1. The debtor made a representation.
2. The debtor knew the representation was false at the time it was made.
3. The representation was deliberately made for the purpose of deceiving the creditor.
4. The creditor justifiably relied on the representation.
5. The creditor sustained the alleged loss as the proximate result of the representation having been made.

Burt v. Maurer (In re Mauer), 256 B.R. 495, 500 (B.A.P. 8th Cir.2000); see also In re Ophaug, 827 F.2d 340, 343 (8th Cir. 1987), as modified by Field v. Mans, 516 U.S. 59, 74-75, 116 S.Ct. 437, 133 L.Ed.2d 351 (1995) (requiring justifiable reliance).

Having heard testimony from Freier and Luedeke, the bankruptcy court concluded that Freier’s assurance to R & R during negotiations “that he was taking no draws from T.F. Concrete was an intentional misrepresentation of a material fact made to induce [R & R] to forebear collection efforts and to continue to supply [Freier] with concrete product and services on credit.” In re Freier, 392 B.R. 779, 786 (Bankr.D.Minn.2008). Freier challenges the bankruptcy court’s holding in several ways.

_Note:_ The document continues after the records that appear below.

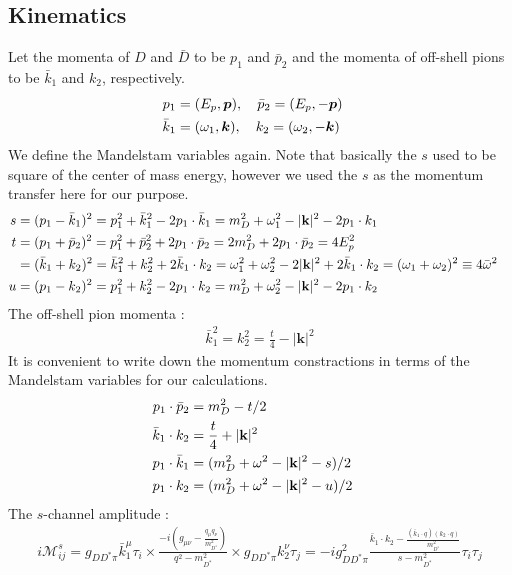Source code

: \documentclass[aps,prd,preprintnumbers,showpacs,showkeys,nofootinbib,
superscriptaddress,fleqn,floatfix,tightenlines, 10pt]{revtex4-1}
\begin{document}
\subsection{Kinematics}
Let the momenta of $D$ and $\bar{D}$ to be $p_1$ and $\bar{p}_2$ and the momenta of off-shell pions
to be $\bar{k}_1$ and $k_2$, respectively.
\begin{align}
	  p_1 &= (E_p, \bm{p}), \quad \bar{p}_2 = (E_p, -\bm{p}) \cr
	  \bar{k}_1 &= (\omega_1, \bm{k}), \quad k_2 = (\omega_2, -\bm{k})
\end{align}
We define the Mandelstam variables again. Note that basically the $s$ used to be square of the center
of mass energy, however we used the $s$ as the momentum transfer here for our purpose.
\begin{align}\label{mandelstam_ddpipi}
	s &= (p_1 - \bar{k}_1)^2 = p_1^2 + \bar{k}_1^2 - 2 p_1 \cdot \bar{k}_1 = m_D^2 + \omega_1^2 - |\mathbf{k}|^2 - 2 p_1 \cdot k_1 \cr
	t &= (p_1 + \bar{p}_2)^2 = p_1^2 + \bar{p}_2^2 + 2 p_1 \cdot \bar{p}_2 = 2 m_D^2 + 2p_1 \cdot \bar{p}_2 = 4E_p^2\cr
	&= (\bar{k}_1 + k_2)^2 = \bar{k}_1^2 + k_2^2 + 2 \bar{k}_1 \cdot k_2
	= \omega_1^2 + \omega_2^2 - 2 |\mathbf{k}|^2 + 2 \bar{k}_1 \cdot k_2  = (\omega_1 + \omega_2)^2 \equiv 4 \bar{\omega}^2\cr
	u &= (p_1 - k_2)^2 = p_1^2 + k_2^2 - 2 p_1 \cdot k_2 = m_D^2 + \omega_2^2 - |\mathbf{k}|^2 - 2 p_1 \cdot k_2
\end{align}
The off-shell pion momenta :
\begin{align}
	\bar{k}_1^2 = k_2^2 = \frac{t}{4} - |\mathbf{k}|^2
\end{align}
It is convenient to write down the momentum constractions in terms of the Mandelstam variables
for our calculations.
%
\begin{align}
	p_1 \cdot \bar{p}_2 &= m_D^2 - t/2 \cr
	\bar{k}_1 \cdot k_2 &= \frac{t}{4} + |\mathbf{k}|^2 \cr
	p_1 \cdot \bar{k}_1 &= (m_D^2 + \omega^2 - |\mathbf{k}|^2 - s)/2 \cr
	p_1 \cdot k_2 &= (m_D^2 + \omega^2 - |\mathbf{k}|^2 - u)/2
\end{align}
The $s$-channel amplitude :
\begin{align}
	i\mathcal{M}_{ij}^s = g_{DD^* \pi} \bar{k}_1^\mu \tau_i \times \frac{-i\left(g_{\mu\nu} -
	\frac{q_\mu q_\nu}{m_{D^*}^2} \right)}{q^2 - m_{D^*}^2} \times g_{DD^* \pi} k_2^\nu \tau_j
	= -i g_{DD^* \pi}^2 \frac{\bar{k}_1 \cdot k_2 - \frac{(\bar{k}_1 \cdot q)(k_2 \cdot q)}
	{m_{D^*}^2}}{s - m_{D^*}^2} \tau_i \tau_j
\end{align}
\end{document}
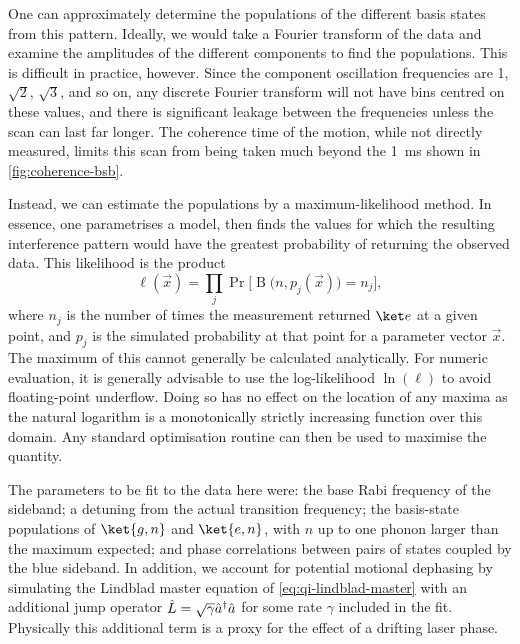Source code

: One can approximately determine the populations of the different basis states from this pattern.
Ideally, we would take a Fourier transform of the data and examine the amplitudes of the different components to find the populations.
This is difficult in practice, however.
Since the component oscillation frequencies are 1, $\sqrt2$, $\sqrt3$, and so on, any discrete Fourier transform will not have bins centred on these values, and there is significant leakage between the frequencies unless the scan can last far longer.
The coherence time of the motion, while not directly measured, limits this scan from being taken much beyond the \qty{1}{\milli\s} shown in \cref{fig:coherence-bsb}.

Instead, we can estimate the populations by a maximum-likelihood method.
In essence, one parametrises a model, then finds the values for which the resulting interference pattern would have the greatest probability of returning the observed data.
This likelihood is the product
\begin{equation}
\ell(\vec x) = \prod_j \Pr\bigl[\operatorname B\bigl(n, p_j(\vec x)\bigr) = n_j\bigr],
\end{equation}
where $n_j$ is the number of times the measurement returned $\ket e$ at a given point, and $p_j$ is the simulated probability at that point for a parameter vector $\vec x$.
The maximum of this cannot generally be calculated analytically.
For numeric evaluation, it is generally advisable to use the log-likelihood $\ln(\ell)$ to avoid floating-point underflow.
Doing so has no effect on the location of any maxima as the natural logarithm is a monotonically strictly increasing function over this domain.
Any standard optimisation routine can then be used to maximise the quantity.

The parameters to be fit to the data here were: the base Rabi frequency of the sideband; a detuning from the actual transition frequency; the basis-state populations of $\ket{g,n}$ and $\ket{e,n}$, with $n$ up to one phonon larger than the maximum expected; and phase correlations between pairs of states coupled by the blue sideband.
In addition, we account for potential motional dephasing by simulating the Lindblad master equation of \cref{eq:qi-lindblad-master} with an additional jump operator $\hat{L} = \sqrt\gamma \hat{a}^\dagger\hat{a}$ for some rate $\gamma$ included in the fit.
Physically this additional term is a proxy for the effect of a drifting laser phase.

First, Freier argues that his statements did not constitute actionable fraud because they did not relate to a matter of present or past fact. We disagree. Based on the trial testimony, the district court found that Freier misrepresented a present fact — “Freier represented to Luedeke that he wasn’t taking any funds from T.F. Concrete for himself personally, reassuring the plaintiff that he was doing everything he could to pay the outstanding debt.” Id. at 783 (emphasis added). It was not clear error for the bankruptcy court to interpret the trial testimony as relating to past or present actions.

Even if the court should have construed the evidence as though Freier represented his intent not to use corporate *588assets for Ms personal benefit in the future, such a misrepresentation may still be actionable fraud. A material promise to perform in the future “made with the intent to defraud and without the intent to perform ... constitutes actionable fraud.” McDonald v. Johnson & Johnson, 722 F.2d 1370, 1379 (8th Cir.1983) (applying Minnesota law); see also Vandeputte v. Soderholm, 298 Minn. 505, 216 N.W.2d 144, 147 (1974).2 The evidence at trial showed that Freier used a substantial amount of corporate assets for his personal benefit throughout 2005, including during the time period that he negotiated the settlement agreement with R & R. Thus, the evidence supports a conclusion that Freier’s representation was false regardless of whether he spoke in the present or future tense.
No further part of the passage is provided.